Content starts

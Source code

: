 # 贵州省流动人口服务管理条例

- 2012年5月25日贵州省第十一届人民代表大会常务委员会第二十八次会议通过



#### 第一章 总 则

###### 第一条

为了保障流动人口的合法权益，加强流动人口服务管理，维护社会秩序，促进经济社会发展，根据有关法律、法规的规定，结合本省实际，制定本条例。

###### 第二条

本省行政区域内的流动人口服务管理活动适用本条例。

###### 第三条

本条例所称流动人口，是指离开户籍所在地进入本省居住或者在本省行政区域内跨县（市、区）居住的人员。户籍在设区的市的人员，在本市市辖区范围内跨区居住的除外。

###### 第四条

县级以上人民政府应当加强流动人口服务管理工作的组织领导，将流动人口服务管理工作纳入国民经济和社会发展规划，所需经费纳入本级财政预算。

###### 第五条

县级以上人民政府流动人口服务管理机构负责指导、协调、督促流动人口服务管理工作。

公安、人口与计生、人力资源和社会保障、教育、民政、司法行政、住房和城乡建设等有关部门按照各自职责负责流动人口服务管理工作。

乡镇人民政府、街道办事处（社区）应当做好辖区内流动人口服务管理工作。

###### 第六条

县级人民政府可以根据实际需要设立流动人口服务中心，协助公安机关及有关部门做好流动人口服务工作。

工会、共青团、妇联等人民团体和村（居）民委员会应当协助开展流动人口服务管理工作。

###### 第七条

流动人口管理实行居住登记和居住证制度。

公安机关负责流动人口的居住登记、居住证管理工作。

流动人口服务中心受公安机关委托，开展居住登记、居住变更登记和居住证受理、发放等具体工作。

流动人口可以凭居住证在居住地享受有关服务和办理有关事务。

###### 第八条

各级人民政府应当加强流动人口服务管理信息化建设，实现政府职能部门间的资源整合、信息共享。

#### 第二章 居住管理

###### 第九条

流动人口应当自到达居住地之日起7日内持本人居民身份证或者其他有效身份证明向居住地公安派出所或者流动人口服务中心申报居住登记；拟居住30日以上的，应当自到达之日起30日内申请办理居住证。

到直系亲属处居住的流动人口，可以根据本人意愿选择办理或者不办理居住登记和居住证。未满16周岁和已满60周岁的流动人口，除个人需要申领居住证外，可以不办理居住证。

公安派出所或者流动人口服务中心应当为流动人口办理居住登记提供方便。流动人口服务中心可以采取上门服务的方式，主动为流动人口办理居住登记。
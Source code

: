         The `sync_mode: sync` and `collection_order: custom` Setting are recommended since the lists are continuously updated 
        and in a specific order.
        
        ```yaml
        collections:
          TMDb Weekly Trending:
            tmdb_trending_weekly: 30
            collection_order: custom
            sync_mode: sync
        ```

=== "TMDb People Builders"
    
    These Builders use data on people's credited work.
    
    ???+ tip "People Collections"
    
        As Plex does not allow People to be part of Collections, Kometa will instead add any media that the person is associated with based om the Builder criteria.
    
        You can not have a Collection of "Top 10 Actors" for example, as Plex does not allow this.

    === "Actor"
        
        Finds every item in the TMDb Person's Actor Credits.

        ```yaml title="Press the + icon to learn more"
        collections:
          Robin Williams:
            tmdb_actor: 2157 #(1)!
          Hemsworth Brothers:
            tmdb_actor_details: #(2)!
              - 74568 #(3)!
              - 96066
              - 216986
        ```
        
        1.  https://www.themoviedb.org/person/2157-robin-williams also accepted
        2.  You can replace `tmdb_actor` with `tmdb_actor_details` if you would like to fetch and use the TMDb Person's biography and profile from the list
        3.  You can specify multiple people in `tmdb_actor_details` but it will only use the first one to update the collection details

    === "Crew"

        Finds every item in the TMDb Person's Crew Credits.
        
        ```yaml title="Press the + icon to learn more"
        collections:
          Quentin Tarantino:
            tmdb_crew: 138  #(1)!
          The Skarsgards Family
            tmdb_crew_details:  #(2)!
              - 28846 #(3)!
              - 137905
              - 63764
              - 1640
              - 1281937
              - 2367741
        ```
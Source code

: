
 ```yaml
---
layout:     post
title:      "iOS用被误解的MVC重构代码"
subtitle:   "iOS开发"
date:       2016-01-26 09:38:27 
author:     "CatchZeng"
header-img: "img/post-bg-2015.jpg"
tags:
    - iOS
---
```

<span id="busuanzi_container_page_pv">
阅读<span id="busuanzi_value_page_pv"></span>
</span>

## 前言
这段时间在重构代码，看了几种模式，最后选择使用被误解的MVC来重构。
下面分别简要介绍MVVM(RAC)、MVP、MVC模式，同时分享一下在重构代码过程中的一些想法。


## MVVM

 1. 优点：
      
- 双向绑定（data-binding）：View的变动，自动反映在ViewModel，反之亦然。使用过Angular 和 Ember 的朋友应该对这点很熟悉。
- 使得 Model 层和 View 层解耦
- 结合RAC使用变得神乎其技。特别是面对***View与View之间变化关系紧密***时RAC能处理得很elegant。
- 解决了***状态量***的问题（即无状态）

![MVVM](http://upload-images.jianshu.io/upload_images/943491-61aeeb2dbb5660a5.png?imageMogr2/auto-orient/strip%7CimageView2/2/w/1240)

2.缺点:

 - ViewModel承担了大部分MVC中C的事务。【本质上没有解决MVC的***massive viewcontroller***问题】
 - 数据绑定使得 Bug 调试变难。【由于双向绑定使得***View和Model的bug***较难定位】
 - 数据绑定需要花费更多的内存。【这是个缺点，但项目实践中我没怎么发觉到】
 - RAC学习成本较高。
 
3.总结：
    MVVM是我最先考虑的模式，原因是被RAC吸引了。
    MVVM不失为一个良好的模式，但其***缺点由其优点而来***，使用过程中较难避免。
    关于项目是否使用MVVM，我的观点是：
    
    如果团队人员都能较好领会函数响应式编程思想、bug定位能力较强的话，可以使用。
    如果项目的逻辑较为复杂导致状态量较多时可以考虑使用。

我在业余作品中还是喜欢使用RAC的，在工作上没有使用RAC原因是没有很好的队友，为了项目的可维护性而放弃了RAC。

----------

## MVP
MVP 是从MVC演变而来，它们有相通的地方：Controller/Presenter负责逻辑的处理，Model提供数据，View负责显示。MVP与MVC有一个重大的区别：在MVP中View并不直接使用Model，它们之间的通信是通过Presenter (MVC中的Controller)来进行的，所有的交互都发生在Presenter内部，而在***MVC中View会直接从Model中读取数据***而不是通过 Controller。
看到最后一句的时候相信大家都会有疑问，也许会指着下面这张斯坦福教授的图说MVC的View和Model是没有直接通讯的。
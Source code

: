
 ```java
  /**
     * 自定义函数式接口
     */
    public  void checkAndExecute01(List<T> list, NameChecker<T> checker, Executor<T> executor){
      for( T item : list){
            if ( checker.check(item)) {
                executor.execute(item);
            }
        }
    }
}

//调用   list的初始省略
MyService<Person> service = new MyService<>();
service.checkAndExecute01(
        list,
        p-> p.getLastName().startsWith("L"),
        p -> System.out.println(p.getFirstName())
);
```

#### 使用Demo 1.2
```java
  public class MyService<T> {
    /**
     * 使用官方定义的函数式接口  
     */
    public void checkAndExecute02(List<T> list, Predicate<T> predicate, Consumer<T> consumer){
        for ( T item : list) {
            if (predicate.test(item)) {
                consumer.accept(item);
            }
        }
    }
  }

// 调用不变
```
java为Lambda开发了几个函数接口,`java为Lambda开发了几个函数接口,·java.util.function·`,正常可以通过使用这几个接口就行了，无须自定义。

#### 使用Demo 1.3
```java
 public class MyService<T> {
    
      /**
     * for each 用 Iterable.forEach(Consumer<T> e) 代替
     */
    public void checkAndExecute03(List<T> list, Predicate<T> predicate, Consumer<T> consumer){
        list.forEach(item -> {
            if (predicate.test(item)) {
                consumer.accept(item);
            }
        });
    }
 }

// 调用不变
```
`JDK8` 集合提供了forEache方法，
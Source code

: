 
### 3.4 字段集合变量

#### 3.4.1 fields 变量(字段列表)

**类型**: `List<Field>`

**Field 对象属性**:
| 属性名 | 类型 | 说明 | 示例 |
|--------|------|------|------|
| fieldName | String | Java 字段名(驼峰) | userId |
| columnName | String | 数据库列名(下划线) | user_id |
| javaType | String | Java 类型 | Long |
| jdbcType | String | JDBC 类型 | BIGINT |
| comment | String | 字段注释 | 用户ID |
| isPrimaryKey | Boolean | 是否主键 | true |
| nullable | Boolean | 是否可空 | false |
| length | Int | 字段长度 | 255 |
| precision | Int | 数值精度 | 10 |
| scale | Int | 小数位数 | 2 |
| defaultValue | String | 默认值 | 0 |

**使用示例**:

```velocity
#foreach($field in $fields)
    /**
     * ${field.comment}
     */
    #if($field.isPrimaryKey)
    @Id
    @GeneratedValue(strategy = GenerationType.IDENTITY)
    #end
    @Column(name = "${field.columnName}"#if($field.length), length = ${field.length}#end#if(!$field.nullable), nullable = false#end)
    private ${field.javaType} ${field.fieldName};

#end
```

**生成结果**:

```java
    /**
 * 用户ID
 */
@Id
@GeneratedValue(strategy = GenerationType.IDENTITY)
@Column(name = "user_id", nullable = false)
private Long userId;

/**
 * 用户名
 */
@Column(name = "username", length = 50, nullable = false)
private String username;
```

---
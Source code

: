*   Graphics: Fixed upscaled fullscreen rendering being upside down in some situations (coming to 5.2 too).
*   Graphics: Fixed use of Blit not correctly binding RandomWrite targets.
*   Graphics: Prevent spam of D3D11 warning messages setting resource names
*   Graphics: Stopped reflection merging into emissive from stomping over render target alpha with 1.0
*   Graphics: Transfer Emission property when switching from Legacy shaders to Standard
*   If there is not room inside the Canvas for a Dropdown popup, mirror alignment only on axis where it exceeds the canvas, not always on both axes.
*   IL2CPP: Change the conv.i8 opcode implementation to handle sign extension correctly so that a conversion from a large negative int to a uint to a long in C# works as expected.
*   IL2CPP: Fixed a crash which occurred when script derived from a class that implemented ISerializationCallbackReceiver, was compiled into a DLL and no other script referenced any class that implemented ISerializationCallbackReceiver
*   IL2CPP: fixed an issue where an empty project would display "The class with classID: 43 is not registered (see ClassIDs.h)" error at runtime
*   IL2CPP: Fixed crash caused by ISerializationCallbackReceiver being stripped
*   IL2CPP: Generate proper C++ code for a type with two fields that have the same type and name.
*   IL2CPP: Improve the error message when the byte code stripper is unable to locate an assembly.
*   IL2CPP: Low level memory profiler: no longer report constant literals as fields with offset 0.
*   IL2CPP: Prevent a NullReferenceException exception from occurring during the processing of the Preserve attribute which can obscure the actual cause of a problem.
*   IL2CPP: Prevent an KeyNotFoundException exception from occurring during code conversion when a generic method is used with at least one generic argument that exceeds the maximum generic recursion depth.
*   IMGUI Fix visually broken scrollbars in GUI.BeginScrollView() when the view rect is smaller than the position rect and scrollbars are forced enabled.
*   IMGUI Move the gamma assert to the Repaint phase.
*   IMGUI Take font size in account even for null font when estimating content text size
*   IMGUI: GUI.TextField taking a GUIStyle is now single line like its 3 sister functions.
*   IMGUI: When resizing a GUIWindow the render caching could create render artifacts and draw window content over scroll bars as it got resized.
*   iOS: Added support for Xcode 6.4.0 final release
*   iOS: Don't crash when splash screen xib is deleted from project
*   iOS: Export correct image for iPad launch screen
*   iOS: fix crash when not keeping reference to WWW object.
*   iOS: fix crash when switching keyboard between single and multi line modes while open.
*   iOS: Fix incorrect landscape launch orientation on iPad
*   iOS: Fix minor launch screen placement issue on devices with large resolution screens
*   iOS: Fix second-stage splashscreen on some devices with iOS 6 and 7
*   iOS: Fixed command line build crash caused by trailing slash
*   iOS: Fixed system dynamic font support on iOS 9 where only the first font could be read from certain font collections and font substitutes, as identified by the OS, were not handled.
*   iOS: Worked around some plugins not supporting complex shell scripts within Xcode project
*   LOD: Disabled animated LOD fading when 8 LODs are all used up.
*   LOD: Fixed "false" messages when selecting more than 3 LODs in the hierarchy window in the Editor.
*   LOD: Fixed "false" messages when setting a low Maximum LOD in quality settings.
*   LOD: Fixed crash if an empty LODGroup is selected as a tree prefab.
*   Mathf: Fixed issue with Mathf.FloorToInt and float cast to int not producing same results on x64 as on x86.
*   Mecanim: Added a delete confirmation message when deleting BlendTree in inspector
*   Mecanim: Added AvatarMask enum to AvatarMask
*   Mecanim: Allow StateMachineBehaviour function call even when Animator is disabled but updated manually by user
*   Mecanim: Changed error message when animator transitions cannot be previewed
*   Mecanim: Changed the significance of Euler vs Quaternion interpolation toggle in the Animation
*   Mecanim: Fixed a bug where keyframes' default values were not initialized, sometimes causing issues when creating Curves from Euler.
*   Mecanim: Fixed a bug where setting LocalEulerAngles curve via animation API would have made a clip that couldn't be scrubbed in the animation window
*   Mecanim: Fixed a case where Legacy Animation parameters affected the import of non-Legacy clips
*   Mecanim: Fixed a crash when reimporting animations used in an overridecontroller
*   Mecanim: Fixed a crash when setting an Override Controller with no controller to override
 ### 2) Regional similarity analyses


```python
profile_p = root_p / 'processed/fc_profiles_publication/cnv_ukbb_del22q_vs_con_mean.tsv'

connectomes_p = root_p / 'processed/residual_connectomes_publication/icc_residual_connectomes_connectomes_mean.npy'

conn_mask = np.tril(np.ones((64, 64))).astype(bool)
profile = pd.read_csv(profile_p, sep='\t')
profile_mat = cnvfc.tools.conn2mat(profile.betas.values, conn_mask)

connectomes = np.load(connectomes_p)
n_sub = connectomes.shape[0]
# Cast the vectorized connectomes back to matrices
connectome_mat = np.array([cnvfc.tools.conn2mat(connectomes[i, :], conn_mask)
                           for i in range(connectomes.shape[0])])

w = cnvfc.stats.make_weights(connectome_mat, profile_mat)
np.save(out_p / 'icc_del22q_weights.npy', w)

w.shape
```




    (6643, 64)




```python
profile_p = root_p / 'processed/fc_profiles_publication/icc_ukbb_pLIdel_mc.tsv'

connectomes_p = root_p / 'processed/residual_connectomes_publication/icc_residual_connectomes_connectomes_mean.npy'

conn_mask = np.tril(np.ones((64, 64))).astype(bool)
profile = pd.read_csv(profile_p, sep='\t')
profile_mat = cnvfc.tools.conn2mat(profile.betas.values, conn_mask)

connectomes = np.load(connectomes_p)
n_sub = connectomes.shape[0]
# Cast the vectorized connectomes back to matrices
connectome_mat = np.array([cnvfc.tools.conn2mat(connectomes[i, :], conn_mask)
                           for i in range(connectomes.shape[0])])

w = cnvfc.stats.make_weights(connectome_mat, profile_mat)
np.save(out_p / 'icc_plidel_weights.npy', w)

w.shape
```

Content ends

The word "nullable" may turn up on some lines of these records; say how many, with no other words.

▶ [EXPECTED OUTPUT]: 4